Hank approached me, 42 years past his days as a high school All-America, a few months shy of 60, gray hair spilling over his shoulders, spilling from his chin, from his upper lip and eyebrows. He wanted to know why I was there.

I looked past him. On the front of the cottage, in the first week of August, hung Christmas lights in the shape of a star. In the front yard stood giant ceramic letters that formed two words: OH F---. I couldn't answer his question any more than I could understand a Christmas star next to an obscenity.

He invited me in, against his better judgment, he said. On the walls were photos of Tug and Tim and Indian medicine men. On the floor were cardboard boxes. He'd be leaving soon. The earth beneath him, out there on the edge, had begun to rumble. First came the murder charge against his brother in July. Then his relationship with a woman who lived nearby ended, and he was no longer welcome in this cottage where she'd permitted him to live. He was about to uproot and blow in the wind again.

"I'll admit it," he said. "I'm scared s---less. I haven't been out among 'em for a while. What am I afraid of? Where will I sleep? Don't even have a tent. I can't hitchhike this time—I've got to pee too often.

"Don't feel sorry for me. I don't. I have no method, but I have ways. I have no intentions—but many thoughts. I'm full of gripes, and a few ideas. I'm an ass----, and I mean that sincerely. I have no false pride. I'll give charity, and take charity. I'm trying to become more honest. If you can just get honest, maybe you can take that last breath without it catching in your throat."

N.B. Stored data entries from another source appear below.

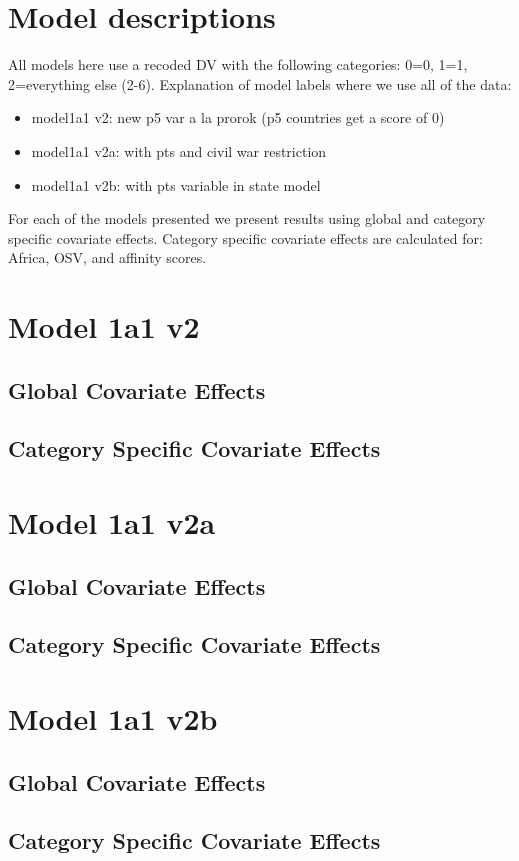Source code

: \documentclass[]{article}
\begin{document}
\tableofcontents

\clearpage

\section{Model descriptions}

All models here use a recoded DV with the following categories: 0=0, 1=1, 2=everything else (2-6). Explanation of model labels where we use all of the data:

\begin{itemize}
	\item model1a1 v2: new p5 var a la prorok (p5 countries get a score of 0)
	\item model1a1 v2a: with pts and civil war restriction
	\item model1a1 v2b: with pts variable in state model
\end{itemize}

For each of the models presented we present results using global and category specific covariate effects. Category specific covariate effects are calculated for: Africa, OSV, and affinity scores.
\clearpage

\section{Model 1a1 v2}
\subsection{Global Covariate Effects}

\clearpage
\subsection{Category Specific Covariate Effects}

\clearpage

\section{Model 1a1 v2a}
\subsection{Global Covariate Effects}

\clearpage
\subsection{Category Specific Covariate Effects}

\clearpage

\section{Model 1a1 v2b}
\subsection{Global Covariate Effects}

\clearpage
\subsection{Category Specific Covariate Effects}

\clearpage
\end{document}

He hadn't much to offer—cigarettes, coffee, water—but he offered it anyway. He lived, it appeared, on money from occasional odd jobs and from members of his family who looked out for him. "I'm a lot of things to a lot of people," he said. "I'm a rural myth. I hear stories that I threw a football 75 yards on a jump pass running around right end in high school, and stories of all the baseballs I knocked over the fence. A lot of these are exaggerations, and I'll be the first to tell you. I'm authentic—sort of.

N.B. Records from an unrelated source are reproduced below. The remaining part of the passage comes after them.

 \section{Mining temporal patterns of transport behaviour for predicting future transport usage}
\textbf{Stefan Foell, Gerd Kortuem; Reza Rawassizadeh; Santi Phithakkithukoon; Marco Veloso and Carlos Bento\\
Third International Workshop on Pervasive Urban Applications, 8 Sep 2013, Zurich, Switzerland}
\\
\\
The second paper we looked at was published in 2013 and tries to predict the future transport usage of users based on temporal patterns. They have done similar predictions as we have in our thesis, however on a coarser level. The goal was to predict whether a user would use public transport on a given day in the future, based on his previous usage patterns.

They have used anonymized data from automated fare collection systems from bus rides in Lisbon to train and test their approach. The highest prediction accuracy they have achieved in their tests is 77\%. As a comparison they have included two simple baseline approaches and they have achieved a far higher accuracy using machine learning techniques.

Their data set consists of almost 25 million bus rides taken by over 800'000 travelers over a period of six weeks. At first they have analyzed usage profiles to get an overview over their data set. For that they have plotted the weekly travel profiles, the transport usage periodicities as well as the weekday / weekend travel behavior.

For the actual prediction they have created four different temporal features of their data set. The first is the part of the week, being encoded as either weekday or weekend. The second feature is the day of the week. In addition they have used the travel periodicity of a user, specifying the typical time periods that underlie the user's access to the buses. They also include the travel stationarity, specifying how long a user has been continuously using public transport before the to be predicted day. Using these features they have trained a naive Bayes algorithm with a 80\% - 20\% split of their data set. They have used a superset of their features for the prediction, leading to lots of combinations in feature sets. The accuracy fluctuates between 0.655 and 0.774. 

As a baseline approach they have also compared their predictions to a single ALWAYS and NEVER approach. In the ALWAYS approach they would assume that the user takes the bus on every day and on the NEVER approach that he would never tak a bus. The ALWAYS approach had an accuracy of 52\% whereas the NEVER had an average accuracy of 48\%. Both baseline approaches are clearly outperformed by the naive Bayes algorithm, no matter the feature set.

"Some call me a free spirit. Some a goddam bum, a subversive Commie pinko. People are afraid of me. I'm the enemy. When I walk down the street, women pull in their purses."

His eyes fixed on me again. "But you've got to explain something," he said. "Why would you want to write a story about me? What are you looking for?"

I wasn't sure. Maybe I needed a break from the go-getters and hell-benters. Maybe after a couple of decades of chasing them, of watching and hearing and writing and reading them, I just wanted off the treadmill. Maybe it was the looming strike—week after week of watching baseball play chicken on a cliff edge over a backup infielder's right to earn $3 million a year—that finally made me jerk my car off the expressway and seek a ballplayer who'd gone off the cliff decades ago, to see what the world looked like from down there.

"Just seemed like you'd be an interesting guy to talk to," I said.

The flesh and hair crowded around his eyes. Maybe it was just the cigarette he was drawing on. I'd heard a little of the legend he had inspired a dozen miles away in Vallejo, of the college scholarships he'd been offered and the shadow he'd cast so wide that it made even Tug, a future All-Star, hard to see. I noticed the big shoulders and hands and the fists of muscle in his calves. I wondered how that had felt—a man's body taking him one way as his spirit drifted another—and when it was he felt the first hitch.

"To tell you the truth," he said, "I was still a wannabe John Wayne, still rarin' to go, when I took the Mets' offer and left home in '61. I got assigned to Lexington, North Carolina, and the first day I stepped out of that hotel, 18 and dumb as a short-handled shovel, my world changed. Two black guys stepped off the sidewalk to let me pass, and I just wanted to say, 'No, please, don't.'

"We headed off on a road trip, and our team got out of the bus to eat. Our three black players couldn't go in the restaurant. I looked around, and nobody on my team was raising an eyebrow. I went back in the bus with the black guys. My manager took me aside and told me I couldn't do that if I wanted to go anywhere in baseball."

The black players became his friends, invited him into their homes and began to decipher the world as they knew it for him. He watched one of them, Bobby Adams, start a rally-killing triple play in the last inning of a game on the road and then face a mob as he left the field—a disaster averted when the home plate umpire pulled a pistol from behind his chest protector and led Adams to safety.

"Racism was a serious mind-f--- for me," Hank said. "I couldn't just ignore it. I ended up in the backs of buses, singing with the blacks and Latinos. Some managers, when you lost, wanted it so quiet you could hear a rat piss on cotton. I wanted to win, but I cared more about how you played, about the game not ending than about winning or losing. I'd be singing Splish Splash (I Was Takin' a Bath) when I was supposed to be thinking about how horses--- I was. That's one of the things that started the label on me."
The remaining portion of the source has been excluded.